Here's the thing -- at the time I was involved heavily in hiring developers -- I'd get a few hundred resumes and had time to interview about ... 5 (I was usually the last interview for those candidates) for a given position. It was really important to me that those 5 be worth interviewing. I'd with any links in the resume, itself, and I'd google. I'd happen upon Github, SO, blogs, and even HN profiles. I discarded anything that wasn't code-related[0]. If I don't find anything, I pick up the phone and ask if there is anything they can point me to or send directly to me, code-wise (this was for every candidate that got a phone-screen and was being considered for an in-person).

I get, at best, an hour to judge someone. Interviews are terrible -- I'd argue far worse than anything I can glean on Github/SO. However, combining the two ended up being really effective. Start with a bit of code the candidate wrote and -- after some disarming (i.e. "I know this is personal code and won't be up to your typical code quality -- we all have lives outside of work and can't dedicate the time we'd like to our hobby projects" etc) I start asking about choices that were made (why did you opt for a functional pattern there?) and how they'd improve on it. This gets right into how the developer reasons about code and since it's something they've written (hopefully recently), it's less difficult for them to do than if they're given someone else's code to evaluate[1].

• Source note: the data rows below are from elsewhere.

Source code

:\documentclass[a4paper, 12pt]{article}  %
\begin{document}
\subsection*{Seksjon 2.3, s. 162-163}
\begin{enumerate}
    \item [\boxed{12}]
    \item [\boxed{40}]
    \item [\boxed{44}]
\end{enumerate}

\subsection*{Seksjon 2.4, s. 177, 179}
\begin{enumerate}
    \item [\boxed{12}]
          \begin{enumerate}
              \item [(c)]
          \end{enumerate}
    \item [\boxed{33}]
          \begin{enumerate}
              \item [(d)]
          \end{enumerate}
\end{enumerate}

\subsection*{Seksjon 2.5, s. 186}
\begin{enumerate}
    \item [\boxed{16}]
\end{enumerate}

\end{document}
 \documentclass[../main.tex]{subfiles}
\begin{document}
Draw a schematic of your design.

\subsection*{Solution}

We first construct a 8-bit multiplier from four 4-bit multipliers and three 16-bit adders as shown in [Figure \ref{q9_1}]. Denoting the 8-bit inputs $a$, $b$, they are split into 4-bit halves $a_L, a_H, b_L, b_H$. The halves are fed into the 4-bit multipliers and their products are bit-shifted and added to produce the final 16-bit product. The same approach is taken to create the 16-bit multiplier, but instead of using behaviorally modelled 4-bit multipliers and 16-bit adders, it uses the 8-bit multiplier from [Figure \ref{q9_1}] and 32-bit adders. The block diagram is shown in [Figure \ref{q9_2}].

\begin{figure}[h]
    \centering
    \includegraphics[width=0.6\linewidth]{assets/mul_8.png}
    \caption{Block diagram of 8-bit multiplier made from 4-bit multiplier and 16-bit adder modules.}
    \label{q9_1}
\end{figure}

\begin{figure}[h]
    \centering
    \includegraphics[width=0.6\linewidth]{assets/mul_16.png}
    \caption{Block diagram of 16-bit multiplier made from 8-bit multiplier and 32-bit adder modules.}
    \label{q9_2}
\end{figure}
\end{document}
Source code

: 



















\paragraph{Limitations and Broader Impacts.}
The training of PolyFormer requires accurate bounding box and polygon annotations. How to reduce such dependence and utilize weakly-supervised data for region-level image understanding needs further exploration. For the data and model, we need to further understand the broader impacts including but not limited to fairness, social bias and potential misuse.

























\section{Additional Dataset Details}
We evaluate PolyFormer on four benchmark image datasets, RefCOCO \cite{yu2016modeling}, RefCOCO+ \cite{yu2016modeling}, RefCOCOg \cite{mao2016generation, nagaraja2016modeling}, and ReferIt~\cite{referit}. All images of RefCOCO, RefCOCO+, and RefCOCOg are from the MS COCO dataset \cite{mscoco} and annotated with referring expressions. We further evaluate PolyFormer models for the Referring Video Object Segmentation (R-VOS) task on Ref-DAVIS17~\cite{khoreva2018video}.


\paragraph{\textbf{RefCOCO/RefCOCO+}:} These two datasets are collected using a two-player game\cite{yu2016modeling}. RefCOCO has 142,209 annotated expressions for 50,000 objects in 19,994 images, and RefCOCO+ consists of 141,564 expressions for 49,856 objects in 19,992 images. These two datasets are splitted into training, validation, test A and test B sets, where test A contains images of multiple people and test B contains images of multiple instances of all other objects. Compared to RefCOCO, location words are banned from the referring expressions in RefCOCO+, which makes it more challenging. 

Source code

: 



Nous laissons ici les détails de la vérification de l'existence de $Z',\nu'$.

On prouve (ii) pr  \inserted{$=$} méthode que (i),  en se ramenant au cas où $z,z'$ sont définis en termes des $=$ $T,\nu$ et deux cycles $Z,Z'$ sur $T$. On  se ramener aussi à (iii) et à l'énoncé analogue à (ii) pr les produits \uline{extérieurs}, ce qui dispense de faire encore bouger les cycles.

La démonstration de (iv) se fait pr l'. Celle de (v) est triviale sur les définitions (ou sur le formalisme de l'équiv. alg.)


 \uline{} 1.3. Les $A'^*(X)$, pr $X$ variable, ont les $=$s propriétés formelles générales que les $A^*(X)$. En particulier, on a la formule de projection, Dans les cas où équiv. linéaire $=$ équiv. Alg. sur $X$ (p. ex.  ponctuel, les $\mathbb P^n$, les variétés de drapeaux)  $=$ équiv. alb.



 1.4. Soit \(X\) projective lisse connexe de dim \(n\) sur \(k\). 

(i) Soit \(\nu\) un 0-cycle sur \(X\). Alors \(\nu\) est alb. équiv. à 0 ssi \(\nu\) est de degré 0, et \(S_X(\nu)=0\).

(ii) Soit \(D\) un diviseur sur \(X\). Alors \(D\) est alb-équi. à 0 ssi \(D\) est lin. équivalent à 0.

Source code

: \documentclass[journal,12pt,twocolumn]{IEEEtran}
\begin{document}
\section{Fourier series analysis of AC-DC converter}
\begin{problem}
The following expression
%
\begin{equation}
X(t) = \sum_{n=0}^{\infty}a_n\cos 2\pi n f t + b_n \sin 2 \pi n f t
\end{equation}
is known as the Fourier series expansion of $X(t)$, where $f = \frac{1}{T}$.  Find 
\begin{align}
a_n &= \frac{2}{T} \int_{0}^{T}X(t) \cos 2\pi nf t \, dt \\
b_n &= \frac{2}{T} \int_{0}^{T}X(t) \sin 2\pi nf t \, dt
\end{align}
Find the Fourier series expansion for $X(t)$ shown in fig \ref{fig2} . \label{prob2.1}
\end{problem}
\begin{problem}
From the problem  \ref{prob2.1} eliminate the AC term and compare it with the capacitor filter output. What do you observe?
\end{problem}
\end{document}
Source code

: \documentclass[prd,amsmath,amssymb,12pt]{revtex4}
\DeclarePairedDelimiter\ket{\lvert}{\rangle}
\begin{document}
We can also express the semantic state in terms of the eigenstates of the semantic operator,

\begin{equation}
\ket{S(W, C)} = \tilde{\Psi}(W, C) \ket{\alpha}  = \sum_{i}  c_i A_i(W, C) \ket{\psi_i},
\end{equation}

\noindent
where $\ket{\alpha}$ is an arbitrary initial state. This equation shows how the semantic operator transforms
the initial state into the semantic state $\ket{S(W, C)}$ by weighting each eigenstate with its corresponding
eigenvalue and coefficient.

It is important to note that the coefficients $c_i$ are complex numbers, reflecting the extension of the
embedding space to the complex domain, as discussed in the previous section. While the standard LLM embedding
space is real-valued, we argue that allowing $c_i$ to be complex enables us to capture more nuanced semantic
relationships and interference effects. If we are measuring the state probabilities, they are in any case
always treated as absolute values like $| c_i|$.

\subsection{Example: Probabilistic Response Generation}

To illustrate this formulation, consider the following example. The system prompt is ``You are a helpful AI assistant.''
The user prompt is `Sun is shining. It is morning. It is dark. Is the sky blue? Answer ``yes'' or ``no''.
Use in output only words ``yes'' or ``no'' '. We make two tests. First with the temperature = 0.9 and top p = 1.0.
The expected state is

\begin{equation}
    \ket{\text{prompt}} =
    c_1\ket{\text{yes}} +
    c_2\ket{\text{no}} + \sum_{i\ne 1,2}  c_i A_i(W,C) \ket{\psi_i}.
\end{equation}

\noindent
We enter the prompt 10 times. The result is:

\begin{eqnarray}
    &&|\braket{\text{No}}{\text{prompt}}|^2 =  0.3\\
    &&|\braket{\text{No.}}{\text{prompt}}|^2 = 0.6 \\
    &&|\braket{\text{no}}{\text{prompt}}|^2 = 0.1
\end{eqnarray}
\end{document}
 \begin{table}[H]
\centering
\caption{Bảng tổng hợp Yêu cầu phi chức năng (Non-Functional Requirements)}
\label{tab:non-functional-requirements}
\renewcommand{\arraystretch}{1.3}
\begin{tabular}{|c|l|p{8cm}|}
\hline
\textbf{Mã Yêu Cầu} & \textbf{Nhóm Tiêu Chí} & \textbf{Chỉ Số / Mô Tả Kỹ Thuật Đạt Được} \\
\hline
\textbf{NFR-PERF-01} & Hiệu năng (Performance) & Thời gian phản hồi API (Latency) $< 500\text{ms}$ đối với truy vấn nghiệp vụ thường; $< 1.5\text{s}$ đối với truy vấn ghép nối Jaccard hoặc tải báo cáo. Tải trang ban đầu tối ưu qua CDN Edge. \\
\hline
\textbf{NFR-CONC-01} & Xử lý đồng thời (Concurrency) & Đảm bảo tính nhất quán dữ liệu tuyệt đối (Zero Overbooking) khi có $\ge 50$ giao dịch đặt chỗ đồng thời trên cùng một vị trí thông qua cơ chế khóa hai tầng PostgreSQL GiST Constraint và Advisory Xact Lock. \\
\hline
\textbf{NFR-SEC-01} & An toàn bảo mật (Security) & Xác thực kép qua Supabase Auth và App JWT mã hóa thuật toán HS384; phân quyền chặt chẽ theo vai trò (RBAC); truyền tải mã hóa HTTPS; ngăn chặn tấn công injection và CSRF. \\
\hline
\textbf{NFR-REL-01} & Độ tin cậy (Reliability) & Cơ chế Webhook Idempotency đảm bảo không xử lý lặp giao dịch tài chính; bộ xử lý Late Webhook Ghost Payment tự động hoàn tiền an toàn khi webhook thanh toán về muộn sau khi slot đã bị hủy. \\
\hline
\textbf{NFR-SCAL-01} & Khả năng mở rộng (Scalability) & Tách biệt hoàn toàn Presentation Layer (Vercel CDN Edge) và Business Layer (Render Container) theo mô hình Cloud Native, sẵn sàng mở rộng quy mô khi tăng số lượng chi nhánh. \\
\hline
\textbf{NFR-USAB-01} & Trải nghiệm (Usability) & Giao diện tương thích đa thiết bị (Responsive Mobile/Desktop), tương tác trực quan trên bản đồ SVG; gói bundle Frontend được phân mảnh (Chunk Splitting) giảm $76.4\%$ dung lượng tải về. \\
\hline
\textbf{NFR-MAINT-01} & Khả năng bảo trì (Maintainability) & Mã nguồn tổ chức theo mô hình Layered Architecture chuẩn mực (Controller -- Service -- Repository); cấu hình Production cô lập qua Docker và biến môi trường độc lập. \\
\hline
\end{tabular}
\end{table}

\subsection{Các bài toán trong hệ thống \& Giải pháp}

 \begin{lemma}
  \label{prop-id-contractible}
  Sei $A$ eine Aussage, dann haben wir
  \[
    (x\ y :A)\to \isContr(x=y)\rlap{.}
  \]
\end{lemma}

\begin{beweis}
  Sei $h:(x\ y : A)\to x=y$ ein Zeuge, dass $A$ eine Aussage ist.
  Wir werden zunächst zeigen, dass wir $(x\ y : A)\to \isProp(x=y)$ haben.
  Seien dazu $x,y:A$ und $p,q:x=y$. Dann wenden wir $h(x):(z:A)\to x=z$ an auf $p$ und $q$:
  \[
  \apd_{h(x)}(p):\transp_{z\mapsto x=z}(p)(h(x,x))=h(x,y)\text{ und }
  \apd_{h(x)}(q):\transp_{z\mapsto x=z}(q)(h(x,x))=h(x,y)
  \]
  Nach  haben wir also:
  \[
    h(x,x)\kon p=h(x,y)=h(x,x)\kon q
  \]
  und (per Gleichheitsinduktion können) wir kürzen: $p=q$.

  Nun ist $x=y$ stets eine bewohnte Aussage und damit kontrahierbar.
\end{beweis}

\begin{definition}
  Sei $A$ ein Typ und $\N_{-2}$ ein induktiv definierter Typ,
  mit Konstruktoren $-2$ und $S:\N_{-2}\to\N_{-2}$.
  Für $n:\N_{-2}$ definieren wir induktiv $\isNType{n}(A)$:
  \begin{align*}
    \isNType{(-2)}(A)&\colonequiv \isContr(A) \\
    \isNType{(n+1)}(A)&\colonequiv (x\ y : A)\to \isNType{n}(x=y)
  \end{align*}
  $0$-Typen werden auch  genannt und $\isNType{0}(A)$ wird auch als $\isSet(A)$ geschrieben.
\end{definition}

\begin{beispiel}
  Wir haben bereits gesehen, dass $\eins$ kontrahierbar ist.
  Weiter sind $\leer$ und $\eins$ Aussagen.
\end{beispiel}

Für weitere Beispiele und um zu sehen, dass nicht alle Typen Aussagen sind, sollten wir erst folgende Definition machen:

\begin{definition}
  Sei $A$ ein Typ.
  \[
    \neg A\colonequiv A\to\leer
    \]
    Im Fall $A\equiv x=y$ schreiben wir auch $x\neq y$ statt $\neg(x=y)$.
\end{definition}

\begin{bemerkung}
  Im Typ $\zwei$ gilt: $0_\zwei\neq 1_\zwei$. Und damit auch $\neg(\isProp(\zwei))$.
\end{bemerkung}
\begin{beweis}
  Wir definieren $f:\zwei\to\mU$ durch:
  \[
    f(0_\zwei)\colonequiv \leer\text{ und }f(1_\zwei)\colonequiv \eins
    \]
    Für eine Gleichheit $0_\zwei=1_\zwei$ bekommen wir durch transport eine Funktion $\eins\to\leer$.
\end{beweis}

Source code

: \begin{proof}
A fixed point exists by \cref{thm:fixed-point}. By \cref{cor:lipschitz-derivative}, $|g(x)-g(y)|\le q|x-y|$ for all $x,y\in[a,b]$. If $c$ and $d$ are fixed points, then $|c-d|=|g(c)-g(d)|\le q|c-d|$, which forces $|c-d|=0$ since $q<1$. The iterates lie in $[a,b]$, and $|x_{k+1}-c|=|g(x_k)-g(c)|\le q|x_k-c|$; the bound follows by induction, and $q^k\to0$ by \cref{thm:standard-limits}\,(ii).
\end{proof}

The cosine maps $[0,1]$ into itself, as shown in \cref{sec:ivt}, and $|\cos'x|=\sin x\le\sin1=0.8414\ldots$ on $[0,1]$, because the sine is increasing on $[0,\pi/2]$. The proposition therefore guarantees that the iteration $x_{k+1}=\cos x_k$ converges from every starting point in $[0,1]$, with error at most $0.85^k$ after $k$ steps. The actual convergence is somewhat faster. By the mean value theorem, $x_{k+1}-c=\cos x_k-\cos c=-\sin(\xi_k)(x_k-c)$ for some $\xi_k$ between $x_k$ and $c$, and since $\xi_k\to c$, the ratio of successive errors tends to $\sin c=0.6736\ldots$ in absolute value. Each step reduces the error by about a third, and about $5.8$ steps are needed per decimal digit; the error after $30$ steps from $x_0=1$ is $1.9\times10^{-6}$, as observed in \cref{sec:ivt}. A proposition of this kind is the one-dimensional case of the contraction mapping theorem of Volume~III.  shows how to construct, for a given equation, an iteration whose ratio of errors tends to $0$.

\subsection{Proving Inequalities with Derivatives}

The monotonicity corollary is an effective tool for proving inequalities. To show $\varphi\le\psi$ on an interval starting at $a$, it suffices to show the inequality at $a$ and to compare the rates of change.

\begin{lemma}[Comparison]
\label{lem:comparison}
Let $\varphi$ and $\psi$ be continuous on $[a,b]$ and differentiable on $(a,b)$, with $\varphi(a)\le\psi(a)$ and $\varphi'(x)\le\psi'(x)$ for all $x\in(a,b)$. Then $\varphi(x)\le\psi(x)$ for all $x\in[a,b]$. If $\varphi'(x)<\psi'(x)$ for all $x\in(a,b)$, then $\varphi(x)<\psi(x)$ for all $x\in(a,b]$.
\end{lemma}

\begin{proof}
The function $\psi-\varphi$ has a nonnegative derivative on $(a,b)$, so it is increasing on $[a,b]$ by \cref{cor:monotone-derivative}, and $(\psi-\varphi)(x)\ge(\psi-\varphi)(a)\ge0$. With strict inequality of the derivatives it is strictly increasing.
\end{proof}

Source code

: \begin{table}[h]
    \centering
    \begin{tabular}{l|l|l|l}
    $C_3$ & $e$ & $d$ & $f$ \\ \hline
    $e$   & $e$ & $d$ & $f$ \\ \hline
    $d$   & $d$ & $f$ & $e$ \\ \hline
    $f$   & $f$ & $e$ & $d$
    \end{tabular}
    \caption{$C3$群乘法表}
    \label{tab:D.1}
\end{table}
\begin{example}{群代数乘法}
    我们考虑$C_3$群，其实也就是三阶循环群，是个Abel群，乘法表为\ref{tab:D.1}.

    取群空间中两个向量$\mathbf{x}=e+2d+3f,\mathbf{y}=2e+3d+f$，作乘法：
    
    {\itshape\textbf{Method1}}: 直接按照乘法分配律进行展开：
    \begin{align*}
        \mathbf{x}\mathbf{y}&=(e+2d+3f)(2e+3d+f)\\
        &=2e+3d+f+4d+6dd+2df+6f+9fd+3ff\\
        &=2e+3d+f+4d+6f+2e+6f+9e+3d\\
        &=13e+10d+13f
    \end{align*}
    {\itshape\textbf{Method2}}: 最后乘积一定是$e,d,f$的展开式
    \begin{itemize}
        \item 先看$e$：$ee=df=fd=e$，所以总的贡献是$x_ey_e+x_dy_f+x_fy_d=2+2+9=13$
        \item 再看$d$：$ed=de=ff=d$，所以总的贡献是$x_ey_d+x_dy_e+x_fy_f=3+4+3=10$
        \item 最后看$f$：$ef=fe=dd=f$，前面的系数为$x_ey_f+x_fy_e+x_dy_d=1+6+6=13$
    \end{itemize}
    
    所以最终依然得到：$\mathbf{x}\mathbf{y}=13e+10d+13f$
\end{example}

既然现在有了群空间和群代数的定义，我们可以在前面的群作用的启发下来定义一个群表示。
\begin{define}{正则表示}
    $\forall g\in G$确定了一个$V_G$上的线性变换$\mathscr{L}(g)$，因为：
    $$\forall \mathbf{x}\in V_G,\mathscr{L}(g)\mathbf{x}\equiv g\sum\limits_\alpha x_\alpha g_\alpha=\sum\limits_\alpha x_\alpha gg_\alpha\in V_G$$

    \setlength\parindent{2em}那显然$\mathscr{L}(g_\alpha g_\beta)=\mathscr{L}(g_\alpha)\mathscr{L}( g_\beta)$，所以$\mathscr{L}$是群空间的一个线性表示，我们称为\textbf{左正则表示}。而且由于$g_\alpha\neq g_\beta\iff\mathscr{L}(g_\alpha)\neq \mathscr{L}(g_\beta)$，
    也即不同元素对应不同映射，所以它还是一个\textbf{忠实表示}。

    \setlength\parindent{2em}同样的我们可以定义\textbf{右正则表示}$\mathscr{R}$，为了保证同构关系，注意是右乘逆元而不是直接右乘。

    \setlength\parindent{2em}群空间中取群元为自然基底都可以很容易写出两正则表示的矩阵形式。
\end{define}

And I've used it on the other side, as well. I received a great offer at a company after flatly refusing to do a whiteboard coding session. It was a job I didn't particularly want[2], so when they handed me a whiteboard marker, I (way more flippantly than I intended) said "I could kludge my way through that using the worst IDE in the world and without access Google, but if you want to log in to Bitbucket on your laptop there, I can show you several different implementations of that which I wrote for a backup application I've been working with for a few years". It was in a private repo, but was all my own code -- I was just a little more embarrassed by it than other projects, but it had the code he was looking for. We went an hour over in that interview and spent 1.5 hours talking about my code. I turned the job down, but it was one of my favorite interview experiences.

[0] Partly because I believed it was the right thing to do -- your politics/pet causes, your silliness/rants/divorce are irrelevant ... life is messy. And partly because it could be a problem for me to know certain things (your religious affiliation, sexual orientation, etc). I don't care about any of those things anyway but managing bias never hurts.

[1] I used to work very hard at disarming my candidates. I felt like nerves tended to hide good candidates and anything I could do to reduce those nerves and make the interview feel like a conversation, rather than a "contest"/"judgment", the better.

[2] Generally speaking, my resume is up-to-date and I enjoy interviewing, so if I'm offered an interview, I take it. Even if I have no intention of finding a new job, provided that my current employer isn't going to be notified about the interview, there's nothing to lose by taking an interview -- even if all you get out of it is a little bit of additional practice.